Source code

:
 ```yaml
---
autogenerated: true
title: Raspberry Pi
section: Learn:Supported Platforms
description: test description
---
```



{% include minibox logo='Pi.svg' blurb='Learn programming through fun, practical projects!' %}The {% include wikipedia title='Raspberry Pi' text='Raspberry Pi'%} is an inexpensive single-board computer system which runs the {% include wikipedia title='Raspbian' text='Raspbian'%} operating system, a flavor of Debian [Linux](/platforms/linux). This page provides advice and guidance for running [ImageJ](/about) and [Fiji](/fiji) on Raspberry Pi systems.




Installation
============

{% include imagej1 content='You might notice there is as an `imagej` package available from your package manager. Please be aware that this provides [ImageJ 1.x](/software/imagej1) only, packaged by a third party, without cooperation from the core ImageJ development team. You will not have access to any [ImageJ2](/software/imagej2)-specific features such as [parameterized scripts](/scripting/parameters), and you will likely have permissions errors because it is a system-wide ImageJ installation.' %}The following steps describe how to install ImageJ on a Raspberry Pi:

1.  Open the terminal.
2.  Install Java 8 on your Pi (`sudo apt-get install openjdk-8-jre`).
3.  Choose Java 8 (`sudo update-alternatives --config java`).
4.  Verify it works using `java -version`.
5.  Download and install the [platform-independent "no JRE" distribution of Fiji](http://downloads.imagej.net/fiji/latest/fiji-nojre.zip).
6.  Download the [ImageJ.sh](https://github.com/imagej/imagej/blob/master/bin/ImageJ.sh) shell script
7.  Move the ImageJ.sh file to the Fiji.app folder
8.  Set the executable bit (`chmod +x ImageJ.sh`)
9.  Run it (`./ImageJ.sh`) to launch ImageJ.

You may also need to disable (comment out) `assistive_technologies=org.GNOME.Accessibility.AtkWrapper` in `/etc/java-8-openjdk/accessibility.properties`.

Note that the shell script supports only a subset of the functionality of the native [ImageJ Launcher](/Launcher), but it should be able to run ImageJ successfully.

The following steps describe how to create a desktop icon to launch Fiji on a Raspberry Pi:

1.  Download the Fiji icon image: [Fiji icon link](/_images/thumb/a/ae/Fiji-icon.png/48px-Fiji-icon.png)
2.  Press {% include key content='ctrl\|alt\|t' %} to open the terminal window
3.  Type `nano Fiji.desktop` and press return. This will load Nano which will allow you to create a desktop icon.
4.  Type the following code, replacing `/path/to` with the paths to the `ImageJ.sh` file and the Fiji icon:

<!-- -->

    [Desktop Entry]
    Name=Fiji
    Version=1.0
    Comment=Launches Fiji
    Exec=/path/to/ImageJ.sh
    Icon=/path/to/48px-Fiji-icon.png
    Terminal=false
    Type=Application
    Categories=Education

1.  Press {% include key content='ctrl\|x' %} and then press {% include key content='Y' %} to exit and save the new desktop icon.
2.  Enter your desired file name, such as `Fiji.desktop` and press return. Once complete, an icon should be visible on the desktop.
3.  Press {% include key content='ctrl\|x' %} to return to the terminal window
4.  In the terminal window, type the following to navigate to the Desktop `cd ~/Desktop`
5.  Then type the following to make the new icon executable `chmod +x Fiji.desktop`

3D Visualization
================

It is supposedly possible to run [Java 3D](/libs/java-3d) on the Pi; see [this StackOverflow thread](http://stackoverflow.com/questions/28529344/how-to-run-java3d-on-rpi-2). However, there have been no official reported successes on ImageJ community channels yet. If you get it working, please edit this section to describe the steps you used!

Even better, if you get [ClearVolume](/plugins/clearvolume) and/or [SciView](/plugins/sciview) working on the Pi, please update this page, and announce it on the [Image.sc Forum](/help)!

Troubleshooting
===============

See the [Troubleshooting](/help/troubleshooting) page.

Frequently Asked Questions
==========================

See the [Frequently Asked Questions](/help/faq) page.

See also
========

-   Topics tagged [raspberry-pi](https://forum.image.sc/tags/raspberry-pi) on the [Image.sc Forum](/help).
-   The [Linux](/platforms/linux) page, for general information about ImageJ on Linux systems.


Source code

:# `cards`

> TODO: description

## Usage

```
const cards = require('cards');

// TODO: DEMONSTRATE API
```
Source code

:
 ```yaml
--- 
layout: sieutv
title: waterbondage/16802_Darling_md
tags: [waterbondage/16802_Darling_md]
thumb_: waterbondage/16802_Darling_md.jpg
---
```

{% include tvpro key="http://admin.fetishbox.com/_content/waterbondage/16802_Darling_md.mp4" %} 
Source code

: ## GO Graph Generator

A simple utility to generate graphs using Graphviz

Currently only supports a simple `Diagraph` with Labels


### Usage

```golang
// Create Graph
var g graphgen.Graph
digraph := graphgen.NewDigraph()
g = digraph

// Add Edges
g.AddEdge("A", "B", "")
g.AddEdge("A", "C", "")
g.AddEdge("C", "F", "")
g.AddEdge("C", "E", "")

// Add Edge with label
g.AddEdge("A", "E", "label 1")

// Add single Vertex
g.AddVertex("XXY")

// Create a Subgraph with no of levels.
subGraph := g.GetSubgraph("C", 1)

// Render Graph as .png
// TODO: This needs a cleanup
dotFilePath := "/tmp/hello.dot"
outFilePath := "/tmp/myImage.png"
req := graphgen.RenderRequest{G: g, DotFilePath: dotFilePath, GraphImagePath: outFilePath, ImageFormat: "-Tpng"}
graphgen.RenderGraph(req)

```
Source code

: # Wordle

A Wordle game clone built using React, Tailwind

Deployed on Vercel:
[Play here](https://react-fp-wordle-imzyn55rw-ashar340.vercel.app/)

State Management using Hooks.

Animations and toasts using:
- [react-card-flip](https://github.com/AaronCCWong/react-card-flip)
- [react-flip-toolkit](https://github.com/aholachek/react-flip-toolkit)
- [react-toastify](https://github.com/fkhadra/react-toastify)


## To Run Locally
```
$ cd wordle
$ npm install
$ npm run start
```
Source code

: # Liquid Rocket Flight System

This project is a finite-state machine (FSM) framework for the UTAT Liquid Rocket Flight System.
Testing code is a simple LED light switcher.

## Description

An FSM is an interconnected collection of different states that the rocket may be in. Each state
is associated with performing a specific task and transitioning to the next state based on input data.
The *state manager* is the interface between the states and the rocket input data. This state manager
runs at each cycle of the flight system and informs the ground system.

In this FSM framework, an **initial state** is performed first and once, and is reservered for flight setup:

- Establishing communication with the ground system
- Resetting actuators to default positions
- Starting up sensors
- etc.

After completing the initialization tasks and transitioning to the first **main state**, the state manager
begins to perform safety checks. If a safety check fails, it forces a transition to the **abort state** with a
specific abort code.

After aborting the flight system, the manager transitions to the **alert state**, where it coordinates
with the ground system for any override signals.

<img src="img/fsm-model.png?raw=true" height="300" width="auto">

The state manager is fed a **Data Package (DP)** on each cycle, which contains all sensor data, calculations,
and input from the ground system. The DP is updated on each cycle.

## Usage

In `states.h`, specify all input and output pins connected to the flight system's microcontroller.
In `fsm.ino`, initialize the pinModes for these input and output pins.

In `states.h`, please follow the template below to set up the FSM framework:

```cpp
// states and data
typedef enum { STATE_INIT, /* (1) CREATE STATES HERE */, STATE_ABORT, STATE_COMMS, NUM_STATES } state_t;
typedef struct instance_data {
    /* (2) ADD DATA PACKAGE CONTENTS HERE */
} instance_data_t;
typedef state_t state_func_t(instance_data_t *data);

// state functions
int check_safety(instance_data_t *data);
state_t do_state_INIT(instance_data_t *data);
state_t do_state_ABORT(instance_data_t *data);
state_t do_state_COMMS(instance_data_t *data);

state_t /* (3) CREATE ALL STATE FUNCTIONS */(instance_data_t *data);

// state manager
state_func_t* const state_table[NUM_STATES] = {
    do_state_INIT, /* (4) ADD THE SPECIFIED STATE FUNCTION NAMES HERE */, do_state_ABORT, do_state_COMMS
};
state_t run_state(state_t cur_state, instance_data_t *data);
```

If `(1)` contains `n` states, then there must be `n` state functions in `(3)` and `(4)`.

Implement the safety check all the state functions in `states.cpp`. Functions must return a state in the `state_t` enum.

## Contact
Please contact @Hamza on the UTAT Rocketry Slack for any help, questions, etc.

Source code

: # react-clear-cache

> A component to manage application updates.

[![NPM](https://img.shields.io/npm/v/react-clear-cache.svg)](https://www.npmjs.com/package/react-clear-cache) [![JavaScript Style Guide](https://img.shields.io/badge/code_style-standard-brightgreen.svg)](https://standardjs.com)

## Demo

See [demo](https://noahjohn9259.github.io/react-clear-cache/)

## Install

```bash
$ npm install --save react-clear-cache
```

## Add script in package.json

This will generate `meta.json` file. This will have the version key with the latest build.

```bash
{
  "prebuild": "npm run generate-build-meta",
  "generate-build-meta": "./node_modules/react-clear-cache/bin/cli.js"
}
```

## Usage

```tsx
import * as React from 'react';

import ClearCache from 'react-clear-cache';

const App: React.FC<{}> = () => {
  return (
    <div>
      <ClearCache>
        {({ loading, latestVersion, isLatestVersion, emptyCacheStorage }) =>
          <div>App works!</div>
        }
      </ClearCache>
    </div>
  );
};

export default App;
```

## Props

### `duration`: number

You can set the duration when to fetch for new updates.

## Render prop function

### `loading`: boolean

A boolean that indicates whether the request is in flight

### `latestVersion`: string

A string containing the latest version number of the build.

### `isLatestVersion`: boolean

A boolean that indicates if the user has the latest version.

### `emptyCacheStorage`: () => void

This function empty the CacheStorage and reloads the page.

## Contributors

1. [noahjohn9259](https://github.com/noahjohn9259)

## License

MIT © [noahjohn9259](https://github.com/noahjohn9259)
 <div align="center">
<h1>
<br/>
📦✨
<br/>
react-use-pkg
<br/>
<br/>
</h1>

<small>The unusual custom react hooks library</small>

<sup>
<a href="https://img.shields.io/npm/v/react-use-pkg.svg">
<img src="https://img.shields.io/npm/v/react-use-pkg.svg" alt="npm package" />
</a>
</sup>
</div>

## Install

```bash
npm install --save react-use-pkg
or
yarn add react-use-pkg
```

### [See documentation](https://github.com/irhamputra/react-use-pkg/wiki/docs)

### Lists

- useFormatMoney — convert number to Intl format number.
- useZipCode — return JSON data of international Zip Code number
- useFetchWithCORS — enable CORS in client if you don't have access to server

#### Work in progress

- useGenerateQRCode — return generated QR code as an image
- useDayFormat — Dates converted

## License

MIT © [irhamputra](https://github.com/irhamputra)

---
━━━
Directions for this task ->
In the data above, find the line that contains "Testing code is a simple LED light switcher." and the line that contains "- Establishing communication". Repeat exactly those lines and every line between them, and only those.

Exercise answer ->
Testing code is a simple LED light switcher.

## Description

An FSM is an interconnected collection of different states that the rocket may be in. Each state
is associated with performing a specific task and transitioning to the next state based on input data.
The *state manager* is the interface between the states and the rocket input data. This state manager
runs at each cycle of the flight system and informs the ground system.

In this FSM framework, an **initial state** is performed first and once, and is reservered for flight setup:

- Establishing communication with the ground system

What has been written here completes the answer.